Walgreens to shutter ‘significant’ amount of stores, cites ‘worse than expected consumer environment’

Walgreens is set to close a “significant” number of its stores because of underperformance and reduced profits under Bidenomics.

Walgreens CEO Tim Wentworth said on a phone call Thursday that “changes are imminent” for the brand’s many underperforming stores and that an upcoming strategic review will “include the closure of a significant portion of these … stores,” according to CNN.

“We are at a point where the current pharmacy model is not sustainable and the challenges in our operating environment require we approach the market differently,” he added.

The announcement came after Walgreens released its latest revenue report.

“In the three months ended May 31, Walgreens’ revenue increased 2.6% year-over-year to $36.4 billion, which included a 2.3% year-over-year rise in its domestic retail pharmacy segment to $28.5 billion,” according to Kiplinger. “The company said earnings per share (EPS) slumped 36.6% to 63 cents from the year-ago period.”

This precipitated Wentworth’s announcement, which in turn precipitated a huge sell-off of Walgreens’ stock:

Walgreens “shares plunged to the lowest levels in nearly three decades in early Thursday trading, potentially shedding more than $5 billion in value, after slashing its full-year profit forecast and unveiling plans for a ‘significant multiyear’ program of store closures,” according to TheStreet.

That’s a lot of money to lose.

In defending himself, Wentworth cited marketplace dynamics.

“We continue to face a difficult operating environment, including persistent pressures on the U.S. consumer and the impact of recent marketplace dynamics which have eroded pharmacy margins,” he said.

“Our results and outlook reflect these headwinds, despite solid performance in both our International and U.S. Healthcare segments,” he added.

Walgreens meanwhile released an official statement citing “a worse than expected U.S. consumer environment,” according to Fox Business Network host Charles V. Payne.

But what exactly does that mean?

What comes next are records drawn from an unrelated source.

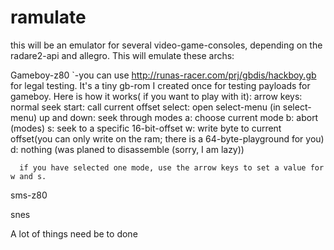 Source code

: ramulate
========

this will be an emulator for several video-game-consoles, depending on the radare2-api and allegro.
This will emulate these archs:


Gameboy-z80
  `-you can use http://runas-racer.com/prj/gbdis/hackboy.gb for legal testing. It's a tiny gb-rom I created once for
  testing payloads for gameboy.
    Here is how it works( if you want to play with it):
    arrow keys: normal seek
    start: call current offset
    select: open select-menu
      (in select-menu)
      up and down: seek through modes
      a: choose current mode
      b: abort
      (modes)
      s: seek to a specific 16-bit-offset
      w: write byte to current offset(you can only write on the ram; there is a 64-byte-playground for you)
      d: nothing (was planed to disassemble (sorry, I am lazy))
      
      if you have selected one mode, use the arrow keys to set a value for w and s.

sms-z80

snes


A lot of things need be to done

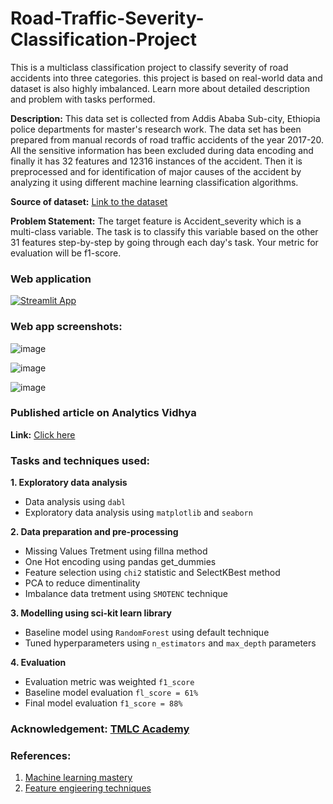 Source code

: # Road-Traffic-Severity-Classification-Project
This is a multiclass classification project to classify severity of road accidents into three categories. this project is based on real-world data and dataset is also highly imbalanced. Learn more about detailed description and problem with tasks performed.

**Description:** This data set is collected from Addis Ababa Sub-city, Ethiopia police departments for master's research work. The data set has been prepared from manual records of road traffic accidents of the year 2017-20. All the sensitive information has been excluded during data encoding and finally it has 32 features and 12316 instances of the accident. Then it is preprocessed and for identification of major causes of the accident by analyzing it using different machine learning classification algorithms. 

**Source of dataset:** [Link to the dataset](https://www.narcis.nl/dataset/RecordID/oai%3Aeasy.dans.knaw.nl%3Aeasy-dataset%3A191591)

**Problem Statement:** The target feature is Accident_severity which is a multi-class variable. The task is to classify this variable based on the other 31 features step-by-step by going through each day's task. Your metric for evaluation will be f1-score.

### Web application

[![Streamlit App](https://static.streamlit.io/badges/streamlit_badge_black_white.svg)](https://road-traffic-severity-prediction.streamlit.app/)

### Web app screenshots:

![image](https://user-images.githubusercontent.com/88608935/227510381-e8d6c1c1-a5ab-4869-8e02-e20a278b64cc.png)

![image](https://user-images.githubusercontent.com/88608935/227510715-348da3f8-fb78-45f8-9b9f-7d2997176d76.png)

![image](https://user-images.githubusercontent.com/88608935/227510607-81f35fda-ec19-4eb1-b886-374f4bbda449.png)



### Published article on Analytics Vidhya

**Link:** [Click here](https://www.analyticsvidhya.com/blog/2023/01/machine-learning-solution-predicting-road-accident-severity/)

### Tasks and techniques used:

**1. Exploratory data analysis**
- Data analysis using `dabl`
- Exploratory data analysis using `matplotlib` and `seaborn`

**2. Data preparation and pre-processing**
- Missing Values Tretment using fillna method
- One Hot encoding using pandas get_dummies
- Feature selection using `chi2` statistic and SelectKBest method
- PCA to reduce dimentinality
- Imbalance data tretment using `SMOTENC` technique

**3. Modelling using sci-kit learn library**
- Baseline model using `RandomForest` using default technique 
- Tuned hyperparameters using `n_estimators` and `max_depth` parameters 

**4. Evaluation**
- Evaluation metric was weighted `f1_score` 
- Baseline model evaluation `fl_score = 61%`
- Final model evaluation `f1_score = 88%`

### Acknowledgement: [TMLC Academy](https://www.themlco.com/Academy/index.html)

### References:

1. [Machine learning mastery](https://machinelearningmastery.com/feature-selection-with-categorical-data/)
2. [Feature engieering techniques](https://towardsdatascience.com/feature-engineering-for-machine-learning-3a5e293a5114)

Critics believe what Wentworth and his company are trying to say is that Bidenomics is ruining them.

“Over the past four years our nation’s drug stores have begun to quietly disappear,” one critic tweeted. “First Rite Aid went bankrupt, then CVS closed over 900 stores, and now Walgreens is closing over 2,000 locations. Could the industry survive four more years of Biden’s failed policies?”

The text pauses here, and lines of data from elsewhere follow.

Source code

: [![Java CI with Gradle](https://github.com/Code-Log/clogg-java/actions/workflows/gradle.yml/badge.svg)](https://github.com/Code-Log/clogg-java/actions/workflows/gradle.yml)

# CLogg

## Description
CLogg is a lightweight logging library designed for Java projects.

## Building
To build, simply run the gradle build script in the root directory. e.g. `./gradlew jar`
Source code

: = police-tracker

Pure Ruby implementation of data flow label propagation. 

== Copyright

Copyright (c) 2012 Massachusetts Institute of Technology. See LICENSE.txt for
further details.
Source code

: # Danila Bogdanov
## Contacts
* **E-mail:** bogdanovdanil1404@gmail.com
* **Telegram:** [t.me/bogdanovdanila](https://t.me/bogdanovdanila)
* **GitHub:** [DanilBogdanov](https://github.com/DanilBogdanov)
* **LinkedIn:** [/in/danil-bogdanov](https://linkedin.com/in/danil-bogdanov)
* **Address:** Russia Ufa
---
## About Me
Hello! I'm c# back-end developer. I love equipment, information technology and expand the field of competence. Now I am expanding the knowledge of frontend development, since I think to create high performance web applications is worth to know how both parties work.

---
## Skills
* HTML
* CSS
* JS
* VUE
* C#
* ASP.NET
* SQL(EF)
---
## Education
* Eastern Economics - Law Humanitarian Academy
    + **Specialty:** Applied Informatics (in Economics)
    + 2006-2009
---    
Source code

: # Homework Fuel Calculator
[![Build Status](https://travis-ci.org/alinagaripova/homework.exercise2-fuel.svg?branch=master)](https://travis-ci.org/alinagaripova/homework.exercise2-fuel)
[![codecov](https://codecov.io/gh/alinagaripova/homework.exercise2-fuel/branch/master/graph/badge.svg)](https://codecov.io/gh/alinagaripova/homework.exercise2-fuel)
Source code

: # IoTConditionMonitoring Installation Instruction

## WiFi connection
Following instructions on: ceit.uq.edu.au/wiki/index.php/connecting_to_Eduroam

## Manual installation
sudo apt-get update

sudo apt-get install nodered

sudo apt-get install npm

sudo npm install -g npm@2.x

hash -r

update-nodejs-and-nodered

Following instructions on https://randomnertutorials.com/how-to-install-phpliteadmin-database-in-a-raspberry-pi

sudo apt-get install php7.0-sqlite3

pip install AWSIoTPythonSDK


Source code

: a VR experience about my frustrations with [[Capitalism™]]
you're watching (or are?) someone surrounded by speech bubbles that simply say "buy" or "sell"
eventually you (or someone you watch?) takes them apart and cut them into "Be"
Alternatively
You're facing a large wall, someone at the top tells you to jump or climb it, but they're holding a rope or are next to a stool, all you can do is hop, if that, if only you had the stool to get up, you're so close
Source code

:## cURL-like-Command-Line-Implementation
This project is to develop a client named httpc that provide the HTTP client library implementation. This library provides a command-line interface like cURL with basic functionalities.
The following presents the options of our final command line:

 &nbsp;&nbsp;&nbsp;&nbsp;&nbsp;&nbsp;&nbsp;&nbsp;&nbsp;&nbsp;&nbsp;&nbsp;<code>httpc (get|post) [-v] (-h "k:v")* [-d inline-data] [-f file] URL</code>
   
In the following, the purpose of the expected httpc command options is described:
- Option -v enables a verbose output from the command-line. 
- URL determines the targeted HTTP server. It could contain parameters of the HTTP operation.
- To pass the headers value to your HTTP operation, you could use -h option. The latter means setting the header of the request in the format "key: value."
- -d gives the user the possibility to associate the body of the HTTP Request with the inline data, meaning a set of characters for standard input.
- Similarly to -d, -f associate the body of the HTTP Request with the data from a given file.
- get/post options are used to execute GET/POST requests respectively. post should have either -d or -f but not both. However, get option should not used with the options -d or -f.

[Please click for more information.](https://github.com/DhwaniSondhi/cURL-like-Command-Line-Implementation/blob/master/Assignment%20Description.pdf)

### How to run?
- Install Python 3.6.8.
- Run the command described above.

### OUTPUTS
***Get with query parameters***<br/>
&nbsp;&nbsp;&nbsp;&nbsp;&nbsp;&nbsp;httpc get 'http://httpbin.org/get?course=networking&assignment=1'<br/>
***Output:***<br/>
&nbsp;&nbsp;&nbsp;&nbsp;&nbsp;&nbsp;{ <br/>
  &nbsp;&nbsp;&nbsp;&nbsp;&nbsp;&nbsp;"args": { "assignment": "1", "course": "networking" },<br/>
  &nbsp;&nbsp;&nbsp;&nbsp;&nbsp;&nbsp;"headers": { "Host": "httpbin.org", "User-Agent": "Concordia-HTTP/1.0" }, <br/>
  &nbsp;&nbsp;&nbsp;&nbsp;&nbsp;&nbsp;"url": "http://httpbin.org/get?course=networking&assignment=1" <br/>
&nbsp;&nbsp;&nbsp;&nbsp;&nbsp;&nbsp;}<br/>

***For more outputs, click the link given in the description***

“Now Walgreens is closing stores? Bidenomics is NOT working for the American people!” another critic added

See more responses below:

It’s true, as noted by critics, that Bidenomics isn’t just affecting Walgreens. It’s affecting damn near every store, including Family Dollar, CVS, Macy’s Rite Aid, 7-Eleven, etc.

“Researchers say well over 3,400 retail stores are closing this year, which is about a 22% increase compared to last year at this time,” according to Fox News affiliate station KCPQ.

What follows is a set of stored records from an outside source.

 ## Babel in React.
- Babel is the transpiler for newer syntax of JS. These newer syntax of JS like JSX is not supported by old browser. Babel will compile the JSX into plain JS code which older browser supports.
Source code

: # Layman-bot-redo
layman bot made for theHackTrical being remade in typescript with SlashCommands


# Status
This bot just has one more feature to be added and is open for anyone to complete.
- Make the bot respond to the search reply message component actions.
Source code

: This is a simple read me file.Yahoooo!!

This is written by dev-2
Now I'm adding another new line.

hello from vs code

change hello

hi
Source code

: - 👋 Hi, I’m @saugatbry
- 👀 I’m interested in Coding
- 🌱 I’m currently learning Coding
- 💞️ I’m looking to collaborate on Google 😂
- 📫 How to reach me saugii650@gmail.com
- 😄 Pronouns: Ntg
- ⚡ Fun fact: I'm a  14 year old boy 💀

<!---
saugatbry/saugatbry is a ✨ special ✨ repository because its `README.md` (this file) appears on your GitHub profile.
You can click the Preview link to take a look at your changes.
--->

Here’s the kicker: “One of the main causing factors cited is inflation,” KCPQ notes.

And who’s to blame for that?

Exactly …

To Neil Saunders, the managing director of GlobalData, none of this is particularly surprising.

“The numbers from US retail – where sales plunged by 4 percent – are particularly disappointing, although not entirely surprising,” he said, according to the Daily Mail.

“This long-established trend has been exacerbated by the cost-of-living crisis which has seen customers shopping around more for the best deals and bargains,” he added.